Il governo USA spia i colossi del web tramite Prism

Il governo USA spia i colossi del web tramite Prism

I giornali americani stanno scandagliando ogni possibile informazione sul presunto scandalo Prism. Il governo Usa avrebbe stretto un'alleanza con le principali aziende tecnologiche per "spiare" i cittadini

di Andrea Bai, Rosario Grasso pubblicato il nel canale Web
 

Siamo tutti spiati

Un vero e proprio scandalo, che può riguardare milioni di cittadini, forse gran parte della popolazione di internet. Solo poche ore fa il quotidiano britannico The Guardian riferiva il contenuto di un documento segreto del tribunale federale degli Stati Uniti a proposito di raccolta di dati sensibili in violazione della legge della privacy. Secondo il documento rinvenuto dal Guardian, la National Security Agency (NSA) stava raccogliendo milioni di tabulati e metadati telefonici dagli abbonati Verizon.

Ma si tratta solamente del preludio dello scandalo che è invece scoppiato nella giornata di oggi. Secondo un nuovo rapporto del Guardian, supportato dal Washington Post e da altri quotidiani statunitensi, la NSA si avvarrebbe anche di un programma segreto chiamato Prism per impossessarsi dei dati di utilizzo dei server privati della maggior parte delle grandi aziende del mondo della tecnologia, come Apple, Google, Microsoft, Facebook e altri ancora.

Si tratta di dati provenienti dagli scambi digitali tra gli utenti che accedono ai servizi web messi a disposizione da questi colossi. Informazioni private su spostamenti, abitudini, necessità, partecipazioni a eventi sociali, e molto altro ancora, che finiscono direttamente nelle mani dell'agenzia di sicurezza nazionale degli Stati Uniti.

Ma è una questione principalmente politica, visto che l'Amministrazione Obama sembra aver dato rinnovato vigore a un modo di procedere che era stato inaugurato da George W. Bush all'indomani dei tragici fatti dell'11 settembre. Non solo Obama non avrebbe calmierato le procedure invasive della precedente amministrazione, ma le avrebbe confermate e addirittura ulteriormente rinvigorite. "L'amministrazione ha perso credibilità", afferma il New York Times, tradizionalmente vicino a Obama. Ma l'attacco all'attuale amministrazione non si ferma qui, visto che il quotidiano parla anche di "abuso di potere che richiede vere spiegazioni". Secondo il New York Times l'amministrazione non è in grado di reagire in maniera ferma alle accuse, adducendo "banalità" come risposte agli attacchi che sta ricevendo in queste ore da tutti i giornali d'oltreoceano.

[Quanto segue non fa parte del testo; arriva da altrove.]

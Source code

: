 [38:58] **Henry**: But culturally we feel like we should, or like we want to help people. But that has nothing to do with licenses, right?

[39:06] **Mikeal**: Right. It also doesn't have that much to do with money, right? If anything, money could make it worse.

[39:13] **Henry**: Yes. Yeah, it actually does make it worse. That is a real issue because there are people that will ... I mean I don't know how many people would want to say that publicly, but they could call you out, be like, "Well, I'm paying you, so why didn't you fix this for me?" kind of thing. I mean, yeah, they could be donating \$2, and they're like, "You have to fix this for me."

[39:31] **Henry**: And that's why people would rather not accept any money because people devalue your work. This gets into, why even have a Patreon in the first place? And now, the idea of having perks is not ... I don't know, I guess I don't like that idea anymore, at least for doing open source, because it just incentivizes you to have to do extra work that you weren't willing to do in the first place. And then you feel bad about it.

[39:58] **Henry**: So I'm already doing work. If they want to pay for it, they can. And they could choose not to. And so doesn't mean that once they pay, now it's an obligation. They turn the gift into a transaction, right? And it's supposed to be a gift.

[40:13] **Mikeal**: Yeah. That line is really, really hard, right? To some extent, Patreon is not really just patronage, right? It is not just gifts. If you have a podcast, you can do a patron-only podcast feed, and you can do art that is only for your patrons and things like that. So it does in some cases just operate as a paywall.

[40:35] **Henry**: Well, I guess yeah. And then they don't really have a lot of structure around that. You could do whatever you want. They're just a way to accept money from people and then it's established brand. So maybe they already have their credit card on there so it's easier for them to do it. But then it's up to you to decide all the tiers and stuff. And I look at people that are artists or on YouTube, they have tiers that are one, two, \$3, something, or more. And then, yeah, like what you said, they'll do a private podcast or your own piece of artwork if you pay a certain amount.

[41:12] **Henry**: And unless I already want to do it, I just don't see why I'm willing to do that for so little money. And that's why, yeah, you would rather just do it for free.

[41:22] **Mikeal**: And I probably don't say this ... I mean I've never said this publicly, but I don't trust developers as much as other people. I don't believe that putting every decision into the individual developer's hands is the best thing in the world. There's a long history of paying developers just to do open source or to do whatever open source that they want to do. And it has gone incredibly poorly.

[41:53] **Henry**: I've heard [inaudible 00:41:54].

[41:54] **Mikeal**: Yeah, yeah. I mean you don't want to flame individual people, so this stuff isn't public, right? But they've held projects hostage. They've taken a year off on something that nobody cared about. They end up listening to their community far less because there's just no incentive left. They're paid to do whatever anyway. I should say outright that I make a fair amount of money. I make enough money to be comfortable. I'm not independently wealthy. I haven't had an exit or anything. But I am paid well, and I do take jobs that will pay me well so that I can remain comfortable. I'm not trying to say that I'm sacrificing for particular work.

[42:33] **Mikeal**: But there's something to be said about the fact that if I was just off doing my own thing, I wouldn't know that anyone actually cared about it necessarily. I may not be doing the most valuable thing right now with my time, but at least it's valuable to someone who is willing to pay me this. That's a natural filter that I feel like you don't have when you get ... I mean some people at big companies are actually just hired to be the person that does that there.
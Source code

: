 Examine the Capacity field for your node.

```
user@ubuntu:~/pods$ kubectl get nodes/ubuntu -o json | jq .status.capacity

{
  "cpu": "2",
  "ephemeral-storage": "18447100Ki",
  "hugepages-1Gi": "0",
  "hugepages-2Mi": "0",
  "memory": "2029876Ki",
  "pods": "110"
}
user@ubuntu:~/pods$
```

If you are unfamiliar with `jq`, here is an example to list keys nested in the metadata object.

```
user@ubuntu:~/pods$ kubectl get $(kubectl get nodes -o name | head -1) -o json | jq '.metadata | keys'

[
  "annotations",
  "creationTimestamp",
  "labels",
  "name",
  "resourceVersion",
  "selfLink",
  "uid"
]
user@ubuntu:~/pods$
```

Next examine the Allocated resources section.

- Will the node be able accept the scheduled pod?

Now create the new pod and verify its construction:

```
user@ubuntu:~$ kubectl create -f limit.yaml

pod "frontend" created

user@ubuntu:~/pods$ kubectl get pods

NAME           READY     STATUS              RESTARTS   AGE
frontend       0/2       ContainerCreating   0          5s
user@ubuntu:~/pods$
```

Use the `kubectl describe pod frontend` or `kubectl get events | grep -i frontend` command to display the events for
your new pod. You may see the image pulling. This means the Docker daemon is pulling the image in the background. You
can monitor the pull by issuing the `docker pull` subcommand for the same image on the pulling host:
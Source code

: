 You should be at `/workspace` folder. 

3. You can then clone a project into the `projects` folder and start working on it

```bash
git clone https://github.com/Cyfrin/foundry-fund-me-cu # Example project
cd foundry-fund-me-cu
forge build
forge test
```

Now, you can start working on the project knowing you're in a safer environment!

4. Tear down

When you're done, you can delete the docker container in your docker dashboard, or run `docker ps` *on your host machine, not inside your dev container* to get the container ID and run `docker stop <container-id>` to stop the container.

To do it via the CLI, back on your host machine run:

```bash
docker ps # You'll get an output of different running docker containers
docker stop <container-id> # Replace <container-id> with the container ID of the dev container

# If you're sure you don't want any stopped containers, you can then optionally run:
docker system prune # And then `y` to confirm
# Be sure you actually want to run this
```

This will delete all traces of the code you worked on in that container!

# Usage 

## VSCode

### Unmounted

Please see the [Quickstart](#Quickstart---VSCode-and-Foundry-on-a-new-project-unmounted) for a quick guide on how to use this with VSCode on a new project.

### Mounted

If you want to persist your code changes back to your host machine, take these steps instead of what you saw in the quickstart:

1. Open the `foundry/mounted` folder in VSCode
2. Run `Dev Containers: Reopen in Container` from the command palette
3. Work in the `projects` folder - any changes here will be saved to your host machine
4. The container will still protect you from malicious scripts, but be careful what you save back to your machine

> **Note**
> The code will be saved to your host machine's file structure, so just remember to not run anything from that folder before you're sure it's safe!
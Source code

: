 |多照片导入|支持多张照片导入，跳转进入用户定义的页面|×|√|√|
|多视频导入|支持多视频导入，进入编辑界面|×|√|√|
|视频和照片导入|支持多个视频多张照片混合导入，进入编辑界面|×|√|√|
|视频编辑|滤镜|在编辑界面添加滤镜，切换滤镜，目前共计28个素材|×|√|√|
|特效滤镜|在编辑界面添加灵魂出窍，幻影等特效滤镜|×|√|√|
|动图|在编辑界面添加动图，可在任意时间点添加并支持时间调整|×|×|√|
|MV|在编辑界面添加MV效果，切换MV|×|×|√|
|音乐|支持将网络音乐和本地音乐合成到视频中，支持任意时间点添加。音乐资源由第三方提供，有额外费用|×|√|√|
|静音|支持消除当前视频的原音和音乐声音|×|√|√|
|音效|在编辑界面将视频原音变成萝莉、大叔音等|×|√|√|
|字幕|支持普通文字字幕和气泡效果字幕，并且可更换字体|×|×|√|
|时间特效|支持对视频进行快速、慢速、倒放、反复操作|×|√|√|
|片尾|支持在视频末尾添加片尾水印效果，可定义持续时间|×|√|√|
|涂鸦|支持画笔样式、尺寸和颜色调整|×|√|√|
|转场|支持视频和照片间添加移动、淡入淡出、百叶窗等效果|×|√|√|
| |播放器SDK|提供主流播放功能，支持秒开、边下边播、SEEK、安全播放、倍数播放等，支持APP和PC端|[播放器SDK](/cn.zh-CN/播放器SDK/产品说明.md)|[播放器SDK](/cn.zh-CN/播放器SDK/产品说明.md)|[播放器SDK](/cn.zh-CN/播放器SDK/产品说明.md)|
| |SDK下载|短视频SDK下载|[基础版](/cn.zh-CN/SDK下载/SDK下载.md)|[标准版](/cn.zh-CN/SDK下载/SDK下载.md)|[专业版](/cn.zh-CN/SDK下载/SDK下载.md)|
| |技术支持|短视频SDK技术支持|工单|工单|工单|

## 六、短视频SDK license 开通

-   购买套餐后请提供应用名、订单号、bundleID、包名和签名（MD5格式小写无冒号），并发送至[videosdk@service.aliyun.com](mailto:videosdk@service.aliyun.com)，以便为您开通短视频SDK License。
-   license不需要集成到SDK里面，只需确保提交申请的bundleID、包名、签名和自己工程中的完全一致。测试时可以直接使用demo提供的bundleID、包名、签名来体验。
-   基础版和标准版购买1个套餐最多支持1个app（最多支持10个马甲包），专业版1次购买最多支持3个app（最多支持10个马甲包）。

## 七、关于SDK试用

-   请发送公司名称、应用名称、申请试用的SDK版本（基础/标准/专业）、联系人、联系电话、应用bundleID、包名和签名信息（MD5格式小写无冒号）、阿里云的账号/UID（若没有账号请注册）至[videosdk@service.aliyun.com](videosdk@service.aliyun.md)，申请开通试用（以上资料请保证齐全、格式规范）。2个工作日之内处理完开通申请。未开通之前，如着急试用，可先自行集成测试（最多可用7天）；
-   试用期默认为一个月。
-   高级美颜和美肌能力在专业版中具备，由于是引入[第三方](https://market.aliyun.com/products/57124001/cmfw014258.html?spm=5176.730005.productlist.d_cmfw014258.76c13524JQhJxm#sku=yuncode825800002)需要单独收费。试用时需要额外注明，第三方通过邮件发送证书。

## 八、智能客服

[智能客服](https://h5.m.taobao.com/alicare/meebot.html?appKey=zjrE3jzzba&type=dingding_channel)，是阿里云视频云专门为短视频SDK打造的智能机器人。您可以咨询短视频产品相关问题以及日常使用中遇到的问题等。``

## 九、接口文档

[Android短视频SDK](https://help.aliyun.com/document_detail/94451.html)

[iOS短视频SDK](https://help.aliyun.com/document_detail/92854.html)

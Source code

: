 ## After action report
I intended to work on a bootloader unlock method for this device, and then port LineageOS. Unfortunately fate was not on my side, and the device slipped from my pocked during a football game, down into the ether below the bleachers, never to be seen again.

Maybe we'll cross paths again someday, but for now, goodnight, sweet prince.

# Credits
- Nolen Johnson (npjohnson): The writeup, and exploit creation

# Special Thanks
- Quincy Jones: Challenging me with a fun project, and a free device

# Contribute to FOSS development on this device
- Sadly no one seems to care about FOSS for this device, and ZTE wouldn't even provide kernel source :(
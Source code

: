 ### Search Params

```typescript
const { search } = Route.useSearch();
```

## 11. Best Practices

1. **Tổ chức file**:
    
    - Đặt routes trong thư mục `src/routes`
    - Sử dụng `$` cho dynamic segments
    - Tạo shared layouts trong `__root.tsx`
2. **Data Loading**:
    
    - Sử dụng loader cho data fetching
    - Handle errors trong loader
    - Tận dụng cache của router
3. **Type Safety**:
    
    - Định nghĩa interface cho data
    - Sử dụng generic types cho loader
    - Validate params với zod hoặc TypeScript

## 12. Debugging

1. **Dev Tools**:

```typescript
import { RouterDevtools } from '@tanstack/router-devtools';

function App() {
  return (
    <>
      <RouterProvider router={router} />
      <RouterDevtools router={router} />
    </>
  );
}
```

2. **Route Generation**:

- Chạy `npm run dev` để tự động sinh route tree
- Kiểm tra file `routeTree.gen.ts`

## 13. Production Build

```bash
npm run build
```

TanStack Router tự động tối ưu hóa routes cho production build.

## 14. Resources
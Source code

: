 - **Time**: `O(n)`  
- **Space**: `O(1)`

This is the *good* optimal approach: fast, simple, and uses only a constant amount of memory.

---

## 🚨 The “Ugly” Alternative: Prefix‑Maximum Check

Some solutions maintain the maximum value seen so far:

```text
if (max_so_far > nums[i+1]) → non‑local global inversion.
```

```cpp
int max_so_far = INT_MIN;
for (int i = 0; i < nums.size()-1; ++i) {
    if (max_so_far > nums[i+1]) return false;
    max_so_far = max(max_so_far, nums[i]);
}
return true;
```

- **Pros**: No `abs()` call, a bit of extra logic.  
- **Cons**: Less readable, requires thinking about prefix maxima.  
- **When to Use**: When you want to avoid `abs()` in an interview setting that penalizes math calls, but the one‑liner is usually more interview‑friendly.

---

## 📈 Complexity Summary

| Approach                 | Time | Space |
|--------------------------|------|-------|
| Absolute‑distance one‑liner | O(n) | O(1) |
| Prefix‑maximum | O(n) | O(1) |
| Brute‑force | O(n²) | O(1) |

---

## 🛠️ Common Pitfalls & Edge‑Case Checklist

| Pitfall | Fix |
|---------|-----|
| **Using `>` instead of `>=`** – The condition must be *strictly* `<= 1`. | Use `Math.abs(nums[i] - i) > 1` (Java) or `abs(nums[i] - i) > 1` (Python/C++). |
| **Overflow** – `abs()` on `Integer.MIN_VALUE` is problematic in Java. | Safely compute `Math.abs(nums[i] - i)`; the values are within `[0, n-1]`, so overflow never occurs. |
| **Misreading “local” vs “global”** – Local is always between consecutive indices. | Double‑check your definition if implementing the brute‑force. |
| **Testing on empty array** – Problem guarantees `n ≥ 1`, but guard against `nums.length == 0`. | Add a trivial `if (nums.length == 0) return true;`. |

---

Gli attacchi all'amministrazione attuale provengono da ogni parte e colpisce soprattutto come Obama stia ripercorrendo una strada, quella intrapresa dalla precedente amministrazione repubblicana, che lui stesso aveva fortemente criticato in campagna elettorale. "George W. Obama" titola l'Huffington Post, che riesce a far vacillare anche i più ferventi sostenitori ed elettori del presidente nero.

Sembra che Obama stia riprendendo e affinando un programma iniziato da Bush, a quei tempi supportato anche da Microsoft. Le aziende acquisiscono immunità contro eventuali azioni legali aprendo i loro server alle autorità governative. Per ottenere questo "status" devono ottenere una direttiva dal procuratore generale e dal direttore nazionale dell'intelligence. Non tutti i giganti del mondo della tecnologia avrebbero aderito spontaneamente anzi, secondo il Washington Post, Apple avrebbe resistito per anni alle lusinghe governative.

Google sostiene di trasmettere i dati al governo "nel rispetto della legge", mentre tutti gli altri grandi colossi coinvolti nello scandalo hanno respinto ogni ipotesi. Secondo un comunicato ufficiale, infatti, Apple "non sa di cosa si stia parlando".

Le relazioni del Guardian e del Washington Post sono basate su una presentazione sulla sicurezza da 41 pagine fornita, a quanto pare, da un ufficiale in servizio che si è detto inorridito da quanto aveva scoperto. Secondo l'ufficiale, il programma avrebbe delle capacità enormi nella misura in cui riesce a incunearsi dappertutto. Prism, così, diventa una parte fondamentale delle azioni di intelligence degli Usa.